Mit einem neuen Konzept will die Telekom der Automobilbranche Unterstützung anbieten. Ein spezielles Abwehrzentrum für Autos könnte in Zukunft zum Schutz beitragen. Dies gab das Unternehmen nun in Bonn bekannt. Dirk Backofen, Chef der Telekom Security, sagt: „Das vernetzte Fahrzeug braucht einen digitalen Bodyguard. Hacker stoppen nicht vor unseren Autos. Das vernetzte Fahren wird nicht ohne eine Cyberabwehr in Echtzeit auskommen.“
Das Cyber Defense und Security Operation Center (SOC) schützt die IT des Bonner Unternehmens.
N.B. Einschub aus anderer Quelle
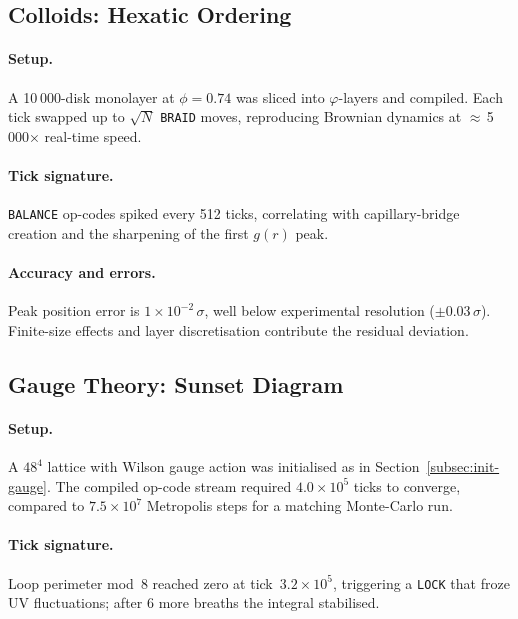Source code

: \documentclass[11pt,a4paper]{article}
\begin{document}
\subsection{Colloids: Hexatic Ordering}
\label{subsec:val-colloid}

\paragraph{Setup.}
A 10 000-disk monolayer at $\phi = 0.74$ was sliced into
$\varphi$-layers and compiled.  Each tick swapped up to $\sqrt{N}$
\texttt{BRAID} moves, reproducing Brownian dynamics at
$\approx$\,5\,000× real-time speed.

\paragraph{Tick signature.}
\texttt{BALANCE} op-codes spiked every 512 ticks,
correlating with capillary-bridge creation and the sharpening of the
first $g(r)$ peak.

\paragraph{Accuracy and errors.}
Peak position error is $1\times10^{-2}\,\sigma$,
well below experimental resolution ($\pm 0.03\,\sigma$).
Finite-size effects and layer discretisation contribute the
residual deviation.

\subsection{Gauge Theory: Sunset Diagram}
\label{subsec:val-gauge}

\paragraph{Setup.}
A $48^{4}$ lattice with Wilson gauge action was initialised as in
Section~\ref{subsec:init-gauge}.  The compiled op-code stream required
$4.0\times10^{5}$ ticks to converge, compared to
$7.5\times10^{7}$ Metropolis steps for a matching Monte-Carlo run.

\paragraph{Tick signature.}
Loop perimeter mod~8 reached zero at tick~$3.2\times10^{5}$,
triggering a \texttt{LOCK} that froze UV fluctuations;
after 6 more breaths the integral stabilised.
\end{document}
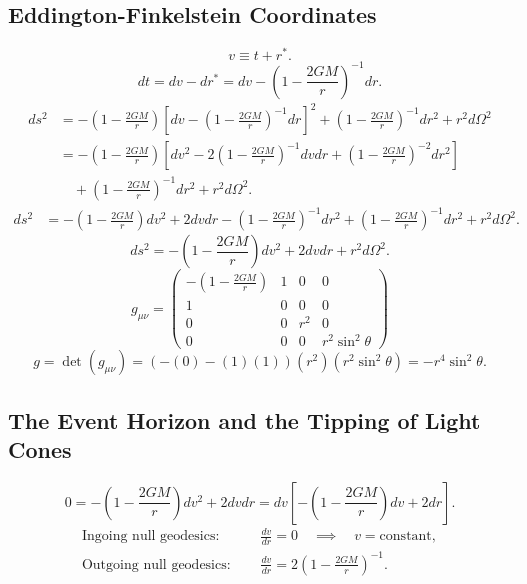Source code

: \documentclass[11pt, a4paper]{report}
\begin{document}
\subsection{Eddington-Finkelstein Coordinates}
\begin{equation}
\label{eq:advanced_v}
v \equiv t + r^{*}.
\end{equation}
\begin{equation}
dt = dv - dr^{*} = dv - \left( 1 - \frac{2GM}{r} \right)^{-1} dr.
\end{equation}
\begin{align}
ds^{2} &= -\left( 1 - \frac{2GM}{r} \right) \left[ dv - \left( 1 - \frac{2GM}{r} \right)^{-1} dr \right]^{2} + \left( 1 - \frac{2GM}{r} \right)^{-1} dr^{2} + r^{2} d\Omega^{2} \nonumber \\
&= -\left( 1 - \frac{2GM}{r} \right) \left[ dv^{2} - 2\left( 1 - \frac{2GM}{r} \right)^{-1} dv dr + \left( 1 - \frac{2GM}{r} \right)^{-2} dr^{2} \right] \nonumber \\
&\quad + \left( 1 - \frac{2GM}{r} \right)^{-1} dr^{2} + r^{2} d\Omega^{2}.
\end{align}
\begin{align}
ds^{2} &= -\left( 1 - \frac{2GM}{r} \right)dv^{2} + 2 dv dr - \left( 1 - \frac{2GM}{r} \right)^{-1} dr^{2} + \left( 1 - \frac{2GM}{r} \right)^{-1} dr^{2} + r^{2} d\Omega^{2}.
\end{align}
\begin{equation}
\label{eq:eddington_metric}
ds^{2} = -\left( 1 - \frac{2GM}{r} \right)dv^{2} + 2 dv dr + r^{2} d\Omega^{2}.
\end{equation}
\begin{equation}
g_{\mu\nu} =
\begin{pmatrix}
-\left(1-\frac{2GM}{r}\right) & 1 & 0 & 0 \\
1 & 0 & 0 & 0 \\
0 & 0 & r^{2} & 0 \\
0 & 0 & 0 & r^{2}\sin^{2}\theta
\end{pmatrix}
\end{equation}
\begin{equation}
g = \det(g_{\mu\nu}) = (-(0) - (1)(1))(r^{2})(r^{2}\sin^{2}\theta) = -r^{4}\sin^{2}\theta.
\end{equation}

\subsection{The Event Horizon and the Tipping of Light Cones}
\begin{equation}
0 = -\left( 1 - \frac{2GM}{r} \right)dv^{2} + 2 dv dr = dv \left[ -\left( 1 - \frac{2GM}{r} \right)dv + 2dr \right].
\end{equation}
\begin{align}
\text{Ingoing null geodesics: } \quad &\frac{dv}{dr} = 0 \quad \implies \quad v = \text{constant}, \\
\text{Outgoing null geodesics: } \quad &\frac{dv}{dr} = 2 \left( 1 - \frac{2GM}{r} \right)^{-1}.
\end{align}
\end{document}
Der Konzern hat das Zentrum 2017 in Bonn gegründet. Das SOC soll auch mehrere DAX 30-Unternehmen und eine Vielzahl von Mittelständlern sichern. Ähnliche Zentren hat der Telekommunikationsanbieter weltweit. Alle seien dabei miteinander vernetzt und bilden gemeinsam mit dem Bonner SOC einen Verbund.
Laut Unternehmen wehren 240 Experten in den Sicherheitszentren rund um die Uhr Attacken ab. Sie analysieren, welche Absichten oder Fähigkeiten die Hacker haben und untersuchen Ihre Taktik (Threat Intelligence). Bei kriminellem Handeln kämen IT-Forensiker hinzu. Sie sollen Angriffe rekonstruieren und Beweise sichern. Mit den gewonnenen Informationen will der Konzern die eigene Technik für Cyberabwehr verbessern. Wichtige Daten liefern dabei die 2.500 weltweit installierten Honeypots.
Ein in bestehende Sicherheitsszentren integriertes Abwehrzentrum für Autos habe viele Vorteile. T-Systems unterstütze die Autobranche schon heute bei der Entwicklung vernetzter und eigenständig fahrender Autos. In einem sogenannten Car-SOC werde das Sicherheits-Know-how mit dem Wissen im Automobilbereich gebündelt. Die Branche gewinne so wertvolle Erkenntnisse im Kampf gegen Auto-Hacker und profitiere vom Wissen über Angriffe auf mittelständische Zulieferbetriebe oder andere Industrien mit kritischen Infrastrukturen. Die Abwehrsysteme sollen dabei selbstlernend handeln. Greife ein Hacker ein Unternehmen an, verteidige das SOC alle Unternehmen in Echtzeit. Genauso gehe dies mit Autos: Greift jemand ein Auto an, verteidigt das SOC alle anderen mit.
Der Automobilbranche ist das Thema Sicherheit für vernetzte Fahrzeuge bewusst: Die Kanzlei Foley & Lardner befragte in den USA und Asien Führungskräfte zu vernetzten Autos. Fast zwei Drittel gaben an, das Thema Sicherheit zu bedenken. Auch die Europäer rücken zusammen. 15 Autobauer des Autoverbunds ACEA etwa. Sie planen, sich künftig mit Behörden und Industrie zu Cybersicherheit austauschen.
Anlass zum Nachdenken gab es wiederholt: Zuletzt veröffentlichten belgische Experten die Schwachstelle in einem Funkschlüssel. Die Forscher klonten diesen. Anschließend öffneten und starten sie den Wagen. Schadprogramme sind eine weitere Gefahr fürs Bordnetz. Sie breiten sich schnell im Fahrzeug aus. Je schneller die Reaktion, desto geringer der Schaden.
Internet im Auto ist heute nicht allein Wunsch für die Ausstattung. Seit 31. März 2018 brauchen in der EU alle neuen Fahrzeugmodelle das Notrufsystem E-Call. Eine integrierte Sim-Karte bringt das Internet ins Auto. Bei einem Unfall sendet das Fahrzeug einen Notruf. Das rettet nach Angaben der EU-Kommission jährlich 2.500 Menschenleben.